It's tricky to write good non-fiction, that is, true stories that read as believably as the best novels. Author and writing teacher Richard Goodman
writes in The Soul of Creative Writing
about the need to make your characters "as real as any fictional characters," building them "from the ground up. You can do that with the help of the techniques of fiction, and by being continually aware of the need to make them real."
In addition to The Soul of Creative Writing, which will be out in paperback early this year, Goodman wrote French Dirt: The Story of a Garden in the South of France, as well as many essays and articles for publications as diverse as the New York Times, Harvard Review, French Review, and Garden Design. He is a winner of a Hopwood Award for his fiction and writes a column for Fine Books & Collections Magazine. He teaches Creative Nonfiction at Spalding University's Brief Residency MFA in Writing Program in Louisville, Kentucky.
I interviewed Goodman recently via e-mail.
WRITING AND SOUL
Q: Why did you choose the word "soul" for The Soul of Creative Writing? Can you say what you meant by that?
RG: I chose it as part of my own title with a great deal of respect and some trepidation. It's an august word, and meaningful, and, to be truthful, I still have my doubts as to whether or not I've used it in vain. But it was too appealing to resist. I chose it because at the heart of my book are words, and I believe words are the soul of writing. They have inside them "the concentrated experience or insights of the generations," as the etymologist William Umbach wrote. I wanted to reflect that in my title.

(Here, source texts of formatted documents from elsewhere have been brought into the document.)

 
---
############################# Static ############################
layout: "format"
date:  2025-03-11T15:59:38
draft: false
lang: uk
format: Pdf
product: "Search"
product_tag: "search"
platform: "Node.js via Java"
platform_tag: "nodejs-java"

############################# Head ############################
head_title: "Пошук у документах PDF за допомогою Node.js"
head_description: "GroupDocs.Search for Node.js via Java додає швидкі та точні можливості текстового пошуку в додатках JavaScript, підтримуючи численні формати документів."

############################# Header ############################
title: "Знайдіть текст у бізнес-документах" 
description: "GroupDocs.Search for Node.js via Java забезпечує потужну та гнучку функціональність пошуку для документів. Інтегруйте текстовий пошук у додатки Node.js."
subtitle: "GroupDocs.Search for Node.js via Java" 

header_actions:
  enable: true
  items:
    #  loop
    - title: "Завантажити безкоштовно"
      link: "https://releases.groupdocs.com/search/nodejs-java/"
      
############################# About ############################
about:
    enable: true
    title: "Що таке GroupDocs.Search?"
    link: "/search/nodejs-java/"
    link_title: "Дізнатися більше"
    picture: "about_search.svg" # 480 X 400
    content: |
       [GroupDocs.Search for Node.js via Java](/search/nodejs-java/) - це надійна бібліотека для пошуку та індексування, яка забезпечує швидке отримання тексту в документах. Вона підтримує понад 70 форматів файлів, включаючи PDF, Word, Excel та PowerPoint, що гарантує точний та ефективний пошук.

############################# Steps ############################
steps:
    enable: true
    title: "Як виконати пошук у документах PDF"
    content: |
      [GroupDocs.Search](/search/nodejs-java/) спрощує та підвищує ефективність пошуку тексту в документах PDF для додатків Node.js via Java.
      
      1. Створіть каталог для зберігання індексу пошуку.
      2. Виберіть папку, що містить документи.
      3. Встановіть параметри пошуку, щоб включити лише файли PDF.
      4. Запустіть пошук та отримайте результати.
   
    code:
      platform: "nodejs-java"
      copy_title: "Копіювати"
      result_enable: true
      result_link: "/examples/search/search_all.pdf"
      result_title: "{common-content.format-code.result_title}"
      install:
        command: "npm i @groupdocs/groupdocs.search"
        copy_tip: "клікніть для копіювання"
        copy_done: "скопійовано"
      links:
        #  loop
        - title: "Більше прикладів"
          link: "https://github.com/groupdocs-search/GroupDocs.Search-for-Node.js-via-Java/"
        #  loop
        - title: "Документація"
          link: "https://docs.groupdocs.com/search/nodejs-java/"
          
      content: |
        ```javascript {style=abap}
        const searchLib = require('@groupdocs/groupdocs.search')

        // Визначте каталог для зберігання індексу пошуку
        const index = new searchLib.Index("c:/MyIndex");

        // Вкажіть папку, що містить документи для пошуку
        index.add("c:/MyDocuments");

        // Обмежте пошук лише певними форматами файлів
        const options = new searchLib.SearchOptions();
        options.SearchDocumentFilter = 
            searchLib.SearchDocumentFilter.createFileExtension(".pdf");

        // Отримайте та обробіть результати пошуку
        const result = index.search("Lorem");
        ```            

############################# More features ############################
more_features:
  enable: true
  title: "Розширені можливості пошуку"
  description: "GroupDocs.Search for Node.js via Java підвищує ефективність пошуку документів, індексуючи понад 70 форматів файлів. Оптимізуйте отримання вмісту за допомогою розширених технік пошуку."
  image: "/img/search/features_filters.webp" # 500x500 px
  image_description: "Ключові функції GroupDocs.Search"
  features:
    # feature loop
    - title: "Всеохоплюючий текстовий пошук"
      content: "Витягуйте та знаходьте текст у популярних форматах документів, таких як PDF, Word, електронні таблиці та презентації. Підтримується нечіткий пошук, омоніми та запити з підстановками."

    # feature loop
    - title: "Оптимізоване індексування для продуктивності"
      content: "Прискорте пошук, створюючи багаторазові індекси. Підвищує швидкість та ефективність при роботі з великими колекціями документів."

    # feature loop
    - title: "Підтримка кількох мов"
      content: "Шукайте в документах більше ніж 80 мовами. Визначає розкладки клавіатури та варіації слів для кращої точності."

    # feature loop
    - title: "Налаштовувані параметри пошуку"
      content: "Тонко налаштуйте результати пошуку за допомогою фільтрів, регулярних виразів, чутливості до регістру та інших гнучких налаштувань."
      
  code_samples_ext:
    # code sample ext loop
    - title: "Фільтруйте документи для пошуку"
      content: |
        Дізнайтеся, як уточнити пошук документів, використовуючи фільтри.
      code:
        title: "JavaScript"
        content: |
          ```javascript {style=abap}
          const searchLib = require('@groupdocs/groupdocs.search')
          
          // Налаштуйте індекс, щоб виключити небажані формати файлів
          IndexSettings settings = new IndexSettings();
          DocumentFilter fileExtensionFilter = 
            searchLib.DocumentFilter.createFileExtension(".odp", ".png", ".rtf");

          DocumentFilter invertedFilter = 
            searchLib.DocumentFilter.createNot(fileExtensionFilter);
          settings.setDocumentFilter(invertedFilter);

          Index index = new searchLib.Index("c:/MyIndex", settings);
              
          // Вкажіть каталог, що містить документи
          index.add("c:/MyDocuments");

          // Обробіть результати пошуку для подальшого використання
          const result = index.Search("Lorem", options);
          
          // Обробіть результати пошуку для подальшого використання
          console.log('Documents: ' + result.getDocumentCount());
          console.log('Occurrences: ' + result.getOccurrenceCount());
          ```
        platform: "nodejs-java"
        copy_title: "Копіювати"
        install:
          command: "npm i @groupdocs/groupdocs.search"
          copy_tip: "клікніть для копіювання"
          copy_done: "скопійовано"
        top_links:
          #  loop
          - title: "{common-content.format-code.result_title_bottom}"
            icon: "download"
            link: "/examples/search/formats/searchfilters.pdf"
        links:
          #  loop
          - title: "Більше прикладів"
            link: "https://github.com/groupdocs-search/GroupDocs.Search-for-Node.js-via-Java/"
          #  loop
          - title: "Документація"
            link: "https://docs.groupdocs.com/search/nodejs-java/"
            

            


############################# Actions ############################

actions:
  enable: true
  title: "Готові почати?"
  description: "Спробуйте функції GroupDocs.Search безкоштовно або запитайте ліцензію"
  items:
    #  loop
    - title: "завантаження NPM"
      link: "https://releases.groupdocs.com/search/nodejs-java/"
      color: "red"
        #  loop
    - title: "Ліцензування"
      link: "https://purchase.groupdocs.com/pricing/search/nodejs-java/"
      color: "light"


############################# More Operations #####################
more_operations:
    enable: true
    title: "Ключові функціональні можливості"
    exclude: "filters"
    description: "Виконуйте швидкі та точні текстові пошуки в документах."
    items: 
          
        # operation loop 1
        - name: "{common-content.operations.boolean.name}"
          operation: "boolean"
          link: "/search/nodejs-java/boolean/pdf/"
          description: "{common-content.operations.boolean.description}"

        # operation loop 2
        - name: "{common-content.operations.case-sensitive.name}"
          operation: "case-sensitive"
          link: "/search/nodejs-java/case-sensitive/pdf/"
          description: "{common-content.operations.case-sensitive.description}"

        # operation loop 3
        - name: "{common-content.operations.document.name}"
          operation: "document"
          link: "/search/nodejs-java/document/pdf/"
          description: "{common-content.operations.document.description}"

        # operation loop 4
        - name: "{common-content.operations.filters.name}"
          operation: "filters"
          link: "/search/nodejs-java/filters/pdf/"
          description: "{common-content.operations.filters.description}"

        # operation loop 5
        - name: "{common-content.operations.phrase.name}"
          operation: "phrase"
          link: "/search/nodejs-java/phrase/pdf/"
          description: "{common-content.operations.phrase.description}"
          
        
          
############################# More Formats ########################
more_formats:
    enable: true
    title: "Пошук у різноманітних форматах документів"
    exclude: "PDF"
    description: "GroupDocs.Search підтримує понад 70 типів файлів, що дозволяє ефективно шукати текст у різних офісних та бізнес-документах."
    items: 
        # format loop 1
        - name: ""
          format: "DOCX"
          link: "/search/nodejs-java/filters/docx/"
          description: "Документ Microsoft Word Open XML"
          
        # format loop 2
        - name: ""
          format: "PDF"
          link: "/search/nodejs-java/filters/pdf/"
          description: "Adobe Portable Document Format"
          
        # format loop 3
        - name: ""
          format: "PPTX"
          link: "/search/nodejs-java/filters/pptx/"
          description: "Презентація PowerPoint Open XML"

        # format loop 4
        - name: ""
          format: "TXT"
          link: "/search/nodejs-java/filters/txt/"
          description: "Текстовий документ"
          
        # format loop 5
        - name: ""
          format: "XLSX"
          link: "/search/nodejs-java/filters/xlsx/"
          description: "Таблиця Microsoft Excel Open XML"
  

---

Q: How "creative" can creative non-fiction get? Some recent memoirists, James Frey for one infamous example, and recently, Herman Rosenblat, have certainly gone over the line. So what does it mean to use fictional techniques without outright lying about what really happened?
RG: Using fictional techniques is different than writing fiction. Good nonfiction always uses the best techniques of fiction: scene setting, crisp dialogue, fine description, drama, and so on. But I don't believe you should make up things when writing nonfiction. You remember things to the best of your ability—no one expects you to be a walking tape recorder—but if you consciously say something happened when it didn't, I wonder why you just don't write fiction. That's what it's there for.

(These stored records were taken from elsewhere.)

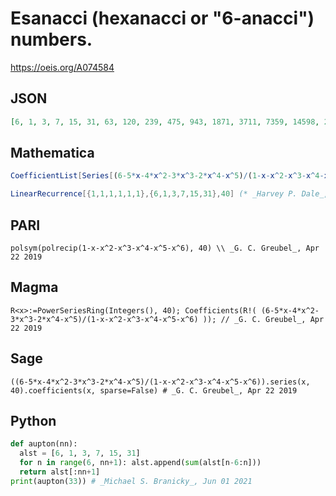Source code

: # Esanacci \(hexanacci or "6\-anacci"\) numbers\.
https://oeis.org/A074584
## JSON
```JSON
[6, 1, 3, 7, 15, 31, 63, 120, 239, 475, 943, 1871, 3711, 7359, 14598, 28957, 57439, 113935, 225999, 448287, 889215, 1763832, 3498707, 6939975, 13766015, 27306031, 54163775, 107438335, 213112838, 422726969, 838513963, 1663261911, 3299217791, 6544271807]
```
## Mathematica
```Mathematica
CoefficientList[Series[(6-5*x-4*x^2-3*x^3-2*x^4-x^5)/(1-x-x^2-x^3-x^4-x^5-x^6), {x, 0, 40}], x]
```
```Mathematica
LinearRecurrence[{1,1,1,1,1,1},{6,1,3,7,15,31},40] (* _Harvey P. Dale_, Nov 08 2011 *)
```
## PARI
```PARI
polsym(polrecip(1-x-x^2-x^3-x^4-x^5-x^6), 40) \\ _G. C. Greubel_, Apr 22 2019
```
## Magma
```Magma
R<x>:=PowerSeriesRing(Integers(), 40); Coefficients(R!( (6-5*x-4*x^2-3*x^3-2*x^4-x^5)/(1-x-x^2-x^3-x^4-x^5-x^6) )); // _G. C. Greubel_, Apr 22 2019
```
## Sage
```Sage
((6-5*x-4*x^2-3*x^3-2*x^4-x^5)/(1-x-x^2-x^3-x^4-x^5-x^6)).series(x, 40).coefficients(x, sparse=False) # _G. C. Greubel_, Apr 22 2019
```
## Python
```Python
def aupton(nn):
  alst = [6, 1, 3, 7, 15, 31]
  for n in range(6, nn+1): alst.append(sum(alst[n-6:n]))
  return alst[:nn+1]
print(aupton(33)) # _Michael S. Branicky_, Jun 01 2021
```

Q: When you teach creative nonfiction, is everyone trying to write a memoir? You wrote in The Soul of Creative Writing: "Writers, under the sway of the powerful emotions associated with those [sad or even tragic] events [of their personal lives], often feel that simply by spilling out those events on the page, like the contents of a tool box, the reader will experience these emotions as clearly and strongly as the writer. Not so."
RG: I wish more students were writing something other than memoir. But most aren't. And the world of nonfiction is so much larger. It takes a really fine writer to make a story about yourself sing. Why not write about a terrific blues singer? Or pelicans? Or what it's like to be a midwife? There's a big world out there, and it's endlessly fascinating.
Q: Why did you decide to write French Dirt: The Story of a Garden in the South of France as a book and not as a shorter piece? How did you know it was worth a book?
RG: I just started one day and didn't stop until a year later. Then I had a book. It just turned out that way—thank goodness.
THE WRITING ITSELF
Q: Can you tell me about your own writing process, and how it differs for different forms? Do you enter a flow state, where time seems to stop?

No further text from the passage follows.